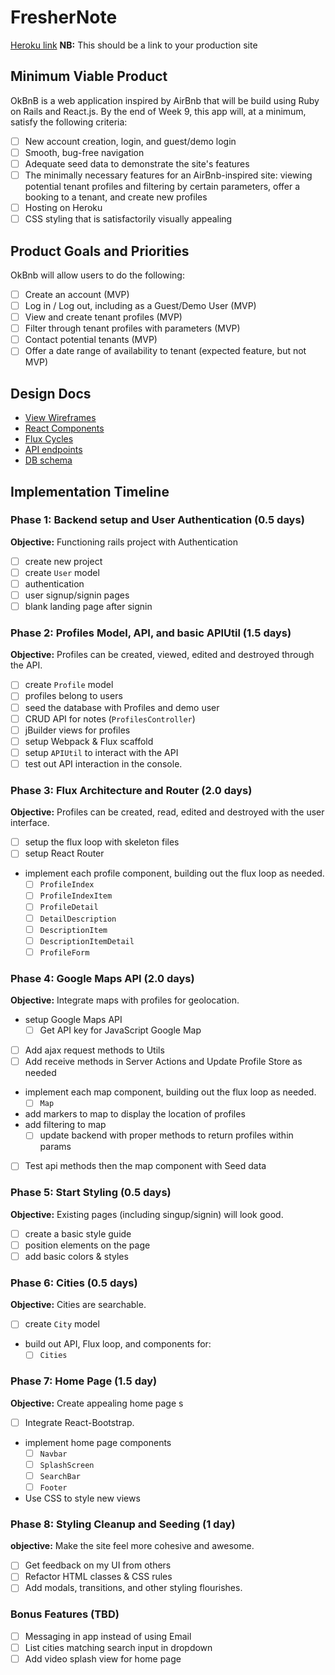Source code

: # FresherNote

[Heroku link][heroku] **NB:** This should be a link to your production site

[heroku]: http://www.herokuapp.com

## Minimum Viable Product

OkBnB is a web application inspired by AirBnb that will be build using Ruby on Rails and React.js.  By the end of Week 9, this app will, at a minimum, satisfy the following criteria:

- [ ] New account creation, login, and guest/demo login
- [ ] Smooth, bug-free navigation
- [ ] Adequate seed data to demonstrate the site's features
- [ ] The minimally necessary features for an AirBnb-inspired site: viewing potential tenant profiles and filtering by certain parameters, offer a booking to a tenant, and create new profiles
- [ ] Hosting on Heroku
- [ ] CSS styling that is satisfactorily visually appealing

## Product Goals and Priorities

OkBnb will allow users to do the following:

<!-- This is a Markdown checklist. Use it to keep track of your
progress. Put an x between the brackets for a checkmark: [x] -->

- [ ] Create an account (MVP)
- [ ] Log in / Log out, including as a Guest/Demo User (MVP)
- [ ] View and create tenant profiles (MVP)
- [ ] Filter through tenant profiles with parameters (MVP)
- [ ] Contact potential tenants (MVP)
- [ ] Offer a date range of availability to tenant (expected feature, but not MVP)

## Design Docs
* [View Wireframes][views]
* [React Components][components]
* [Flux Cycles][flux-cycles]
* [API endpoints][api-endpoints]
* [DB schema][schema]

[views]: ./docs/views.md
[components]: ./docs/components.md
[flux-cycles]: ./docs/flux-cycles.md
[api-endpoints]: ./docs/api-endpoints.md
[schema]: ./docs/schema.md

## Implementation Timeline

### Phase 1: Backend setup and User Authentication (0.5 days)

**Objective:** Functioning rails project with Authentication

- [ ] create new project
- [ ] create `User` model
- [ ] authentication
- [ ] user signup/signin pages
- [ ] blank landing page after signin

### Phase 2: Profiles Model, API, and basic APIUtil (1.5 days)

**Objective:** Profiles can be created, viewed, edited and destroyed through
the API.

- [ ] create `Profile` model
- [ ] profiles belong to users
- [ ] seed the database with Profiles and demo user
- [ ] CRUD API for notes (`ProfilesController`)
- [ ] jBuilder views for profiles
- [ ] setup Webpack & Flux scaffold
- [ ] setup `APIUtil` to interact with the API
- [ ] test out API interaction in the console.

### Phase 3: Flux Architecture and Router (2.0 days)

**Objective:** Profiles can be created, read, edited and destroyed with the
user interface.

- [ ] setup the flux loop with skeleton files
- [ ] setup React Router
- implement each profile component, building out the flux loop as needed.
  - [ ] `ProfileIndex`
  - [ ] `ProfileIndexItem`
  - [ ] `ProfileDetail`
  - [ ] `DetailDescription`
  - [ ] `DescriptionItem`
  - [ ] `DescriptionItemDetail`
  - [ ] `ProfileForm`

### Phase 4: Google Maps API (2.0 days)

**Objective:** Integrate maps with profiles for geolocation.

- setup Google Maps API
  - [ ] Get API key for JavaScript Google Map
- [ ] Add ajax request methods to Utils
- [ ] Add receive methods in Server Actions and Update Profile Store as needed
- implement each map component, building out the flux loop as needed.
  - [ ] `Map`
- add markers to map to display the location of profiles
- add filtering to map
  - [ ] update backend with proper methods to return profiles within params
- [ ] Test api methods then the map component with Seed data

### Phase 5: Start Styling (0.5 days)

**Objective:** Existing pages (including singup/signin) will look good.

- [ ] create a basic style guide
- [ ] position elements on the page
- [ ] add basic colors & styles

### Phase 6: Cities (0.5 days)

**Objective:** Cities are searchable.

- [ ] create `City` model
- build out API, Flux loop, and components for:
  - [ ] `Cities`

### Phase 7: Home Page (1.5 day)

**Objective:** Create appealing home page s

- [ ] Integrate React-Bootstrap.

- implement home page components
  - [ ] `Navbar`
  - [ ] `SplashScreen`
  - [ ] `SearchBar`
  - [ ] `Footer`
- Use CSS to style new views

### Phase 8: Styling Cleanup and Seeding (1 day)

**objective:** Make the site feel more cohesive and awesome.

- [ ] Get feedback on my UI from others
- [ ] Refactor HTML classes & CSS rules
- [ ] Add modals, transitions, and other styling flourishes.

### Bonus Features (TBD)
- [ ] Messaging in app instead of using Email
- [ ] List cities matching search input in dropdown
- [ ] Add video splash view for home page

[phase-one]: ./docs/phases/phase1.md
[phase-two]: ./docs/phases/phase2.md
[phase-three]: ./docs/phases/phase3.md
[phase-four]: ./docs/phases/phase4.md
[phase-five]: ./docs/phases/phase5.md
※ ※ ※
--- Your instructions ---
Although the records contain pictures, restate them word for word with those pictures left out.

--- Result for this exercise ---
Source code

: # FresherNote

[Heroku link][heroku] **NB:** This should be a link to your production site

[heroku]: http://www.herokuapp.com

## Minimum Viable Product

OkBnB is a web application inspired by AirBnb that will be build using Ruby on Rails and React.js.  By the end of Week 9, this app will, at a minimum, satisfy the following criteria:

- [ ] New account creation, login, and guest/demo login
- [ ] Smooth, bug-free navigation
- [ ] Adequate seed data to demonstrate the site's features
- [ ] The minimally necessary features for an AirBnb-inspired site: viewing potential tenant profiles and filtering by certain parameters, offer a booking to a tenant, and create new profiles
- [ ] Hosting on Heroku
- [ ] CSS styling that is satisfactorily visually appealing

## Product Goals and Priorities

OkBnb will allow users to do the following:

<!-- This is a Markdown checklist. Use it to keep track of your
progress. Put an x between the brackets for a checkmark: [x] -->

- [ ] Create an account (MVP)
- [ ] Log in / Log out, including as a Guest/Demo User (MVP)
- [ ] View and create tenant profiles (MVP)
- [ ] Filter through tenant profiles with parameters (MVP)
- [ ] Contact potential tenants (MVP)
- [ ] Offer a date range of availability to tenant (expected feature, but not MVP)

## Design Docs
* [View Wireframes][views]
* [React Components][components]
* [Flux Cycles][flux-cycles]
* [API endpoints][api-endpoints]
* [DB schema][schema]

[views]: ./docs/views.md
[components]: ./docs/components.md
[flux-cycles]: ./docs/flux-cycles.md
[api-endpoints]: ./docs/api-endpoints.md
[schema]: ./docs/schema.md

## Implementation Timeline

### Phase 1: Backend setup and User Authentication (0.5 days)

**Objective:** Functioning rails project with Authentication

- [ ] create new project
- [ ] create `User` model
- [ ] authentication
- [ ] user signup/signin pages
- [ ] blank landing page after signin

### Phase 2: Profiles Model, API, and basic APIUtil (1.5 days)

**Objective:** Profiles can be created, viewed, edited and destroyed through
the API.

- [ ] create `Profile` model
- [ ] profiles belong to users
- [ ] seed the database with Profiles and demo user
- [ ] CRUD API for notes (`ProfilesController`)
- [ ] jBuilder views for profiles
- [ ] setup Webpack & Flux scaffold
- [ ] setup `APIUtil` to interact with the API
- [ ] test out API interaction in the console.

### Phase 3: Flux Architecture and Router (2.0 days)

**Objective:** Profiles can be created, read, edited and destroyed with the
user interface.

- [ ] setup the flux loop with skeleton files
- [ ] setup React Router
- implement each profile component, building out the flux loop as needed.
  - [ ] `ProfileIndex`
  - [ ] `ProfileIndexItem`
  - [ ] `ProfileDetail`
  - [ ] `DetailDescription`
  - [ ] `DescriptionItem`
  - [ ] `DescriptionItemDetail`
  - [ ] `ProfileForm`

### Phase 4: Google Maps API (2.0 days)

**Objective:** Integrate maps with profiles for geolocation.

- setup Google Maps API
  - [ ] Get API key for JavaScript Google Map
- [ ] Add ajax request methods to Utils
- [ ] Add receive methods in Server Actions and Update Profile Store as needed
- implement each map component, building out the flux loop as needed.
  - [ ] `Map`
- add markers to map to display the location of profiles
- add filtering to map
  - [ ] update backend with proper methods to return profiles within params
- [ ] Test api methods then the map component with Seed data

### Phase 5: Start Styling (0.5 days)

**Objective:** Existing pages (including singup/signin) will look good.

- [ ] create a basic style guide
- [ ] position elements on the page
- [ ] add basic colors & styles

### Phase 6: Cities (0.5 days)

**Objective:** Cities are searchable.

- [ ] create `City` model
- build out API, Flux loop, and components for:
  - [ ] `Cities`

### Phase 7: Home Page (1.5 day)

**Objective:** Create appealing home page s

- [ ] Integrate React-Bootstrap.

- implement home page components
  - [ ] `Navbar`
  - [ ] `SplashScreen`
  - [ ] `SearchBar`
  - [ ] `Footer`
- Use CSS to style new views

### Phase 8: Styling Cleanup and Seeding (1 day)

**objective:** Make the site feel more cohesive and awesome.

- [ ] Get feedback on my UI from others
- [ ] Refactor HTML classes & CSS rules
- [ ] Add modals, transitions, and other styling flourishes.

### Bonus Features (TBD)
- [ ] Messaging in app instead of using Email
- [ ] List cities matching search input in dropdown
- [ ] Add video splash view for home page

[phase-one]: ./docs/phases/phase1.md
[phase-two]: ./docs/phases/phase2.md
[phase-three]: ./docs/phases/phase3.md
[phase-four]: ./docs/phases/phase4.md
[phase-five]: ./docs/phases/phase5.md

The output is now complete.